CORRECTION: This piece originally said that Tillis was not recognized as a Defender of Liberty by the American Conservative Union. In fact, he was. 

Conservative Republicans and their allies are continuing to punish North Carolina House Speaker Thom Tillis. Tillis has had a spate of headlines indicating he has alienated conservatives in the state.

Over the past month or two, the speaker skipped a series of forums and forum organizers have been leaving an empty chair to symbolize his absence. Several party leaders have condemned him for avoiding the public. Also, FreedomWorks, the conservative grassroots organization, endorsed his Tea Party opponent, Greg Brannon.

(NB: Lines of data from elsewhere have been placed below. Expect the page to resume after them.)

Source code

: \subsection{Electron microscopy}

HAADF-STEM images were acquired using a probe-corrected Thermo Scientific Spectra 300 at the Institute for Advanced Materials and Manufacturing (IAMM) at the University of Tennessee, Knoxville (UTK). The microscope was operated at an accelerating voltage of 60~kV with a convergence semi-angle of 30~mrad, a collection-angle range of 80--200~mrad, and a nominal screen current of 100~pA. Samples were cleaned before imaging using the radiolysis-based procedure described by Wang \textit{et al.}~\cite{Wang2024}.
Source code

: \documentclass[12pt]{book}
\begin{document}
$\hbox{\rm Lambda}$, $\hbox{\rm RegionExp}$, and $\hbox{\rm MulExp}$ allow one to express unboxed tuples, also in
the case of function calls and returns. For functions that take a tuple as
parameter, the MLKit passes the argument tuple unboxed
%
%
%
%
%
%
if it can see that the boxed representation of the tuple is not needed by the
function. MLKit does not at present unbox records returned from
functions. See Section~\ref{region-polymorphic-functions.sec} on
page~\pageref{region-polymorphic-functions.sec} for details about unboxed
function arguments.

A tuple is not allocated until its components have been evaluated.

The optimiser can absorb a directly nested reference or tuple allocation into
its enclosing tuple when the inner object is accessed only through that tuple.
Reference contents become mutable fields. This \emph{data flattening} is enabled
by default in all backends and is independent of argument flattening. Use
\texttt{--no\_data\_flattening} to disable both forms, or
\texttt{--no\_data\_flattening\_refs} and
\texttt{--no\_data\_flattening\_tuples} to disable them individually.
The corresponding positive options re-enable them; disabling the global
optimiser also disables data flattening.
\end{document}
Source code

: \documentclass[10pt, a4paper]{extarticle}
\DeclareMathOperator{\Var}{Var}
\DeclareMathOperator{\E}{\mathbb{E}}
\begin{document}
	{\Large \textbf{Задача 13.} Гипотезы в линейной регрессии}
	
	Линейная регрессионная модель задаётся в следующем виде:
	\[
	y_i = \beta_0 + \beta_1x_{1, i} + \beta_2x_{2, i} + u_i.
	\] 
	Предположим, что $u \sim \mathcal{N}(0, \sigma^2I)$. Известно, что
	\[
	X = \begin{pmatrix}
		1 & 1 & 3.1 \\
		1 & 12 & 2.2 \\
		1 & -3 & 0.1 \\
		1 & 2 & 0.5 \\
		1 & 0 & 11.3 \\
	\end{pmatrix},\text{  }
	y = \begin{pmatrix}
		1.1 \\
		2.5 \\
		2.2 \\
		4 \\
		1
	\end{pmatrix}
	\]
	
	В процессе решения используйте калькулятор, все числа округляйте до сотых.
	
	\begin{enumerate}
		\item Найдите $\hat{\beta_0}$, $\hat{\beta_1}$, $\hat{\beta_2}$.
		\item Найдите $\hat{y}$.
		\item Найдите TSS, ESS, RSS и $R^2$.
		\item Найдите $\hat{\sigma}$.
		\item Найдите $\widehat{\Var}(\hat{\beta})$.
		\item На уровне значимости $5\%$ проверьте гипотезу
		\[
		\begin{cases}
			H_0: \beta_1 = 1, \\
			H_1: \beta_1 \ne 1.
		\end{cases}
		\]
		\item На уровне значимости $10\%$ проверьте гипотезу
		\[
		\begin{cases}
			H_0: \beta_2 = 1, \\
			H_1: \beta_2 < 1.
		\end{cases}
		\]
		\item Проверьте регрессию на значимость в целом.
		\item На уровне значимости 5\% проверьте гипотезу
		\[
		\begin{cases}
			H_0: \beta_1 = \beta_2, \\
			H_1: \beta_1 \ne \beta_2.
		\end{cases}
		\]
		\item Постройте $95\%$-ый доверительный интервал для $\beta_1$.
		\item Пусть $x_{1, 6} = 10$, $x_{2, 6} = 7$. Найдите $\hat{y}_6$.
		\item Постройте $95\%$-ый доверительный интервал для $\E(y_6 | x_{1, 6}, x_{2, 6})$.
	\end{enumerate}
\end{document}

Tillis and his campaign are banking that they can overcome some negative publicity early in the race with large TV buys later. It might work. He already has a small but growing lead over his opponents and better name recognition. However, in a low-turnout election, he can only afford to alienate people for so long before a narrative starts to stick, at least among the activists.

Tillis would be wise to look back at similar strategies in the state. In 2002, Billy Richardson was the favorite in the Democratic primary for Congress in the 8th Congressional District. Richardson angered party activists by ignoring events and failing to kiss enough rings. Instead, supported by the Washington and Raleigh establishments, he spent heavily on TV and mail.

When the votes were counted, Richardson lost by 15 points in a low turnout race to a guy named Chris Kouri who traveled the district and spent his money on a smattering of direct mail. And that was before the internet made targeting and communicating with narrow audiences that much easier.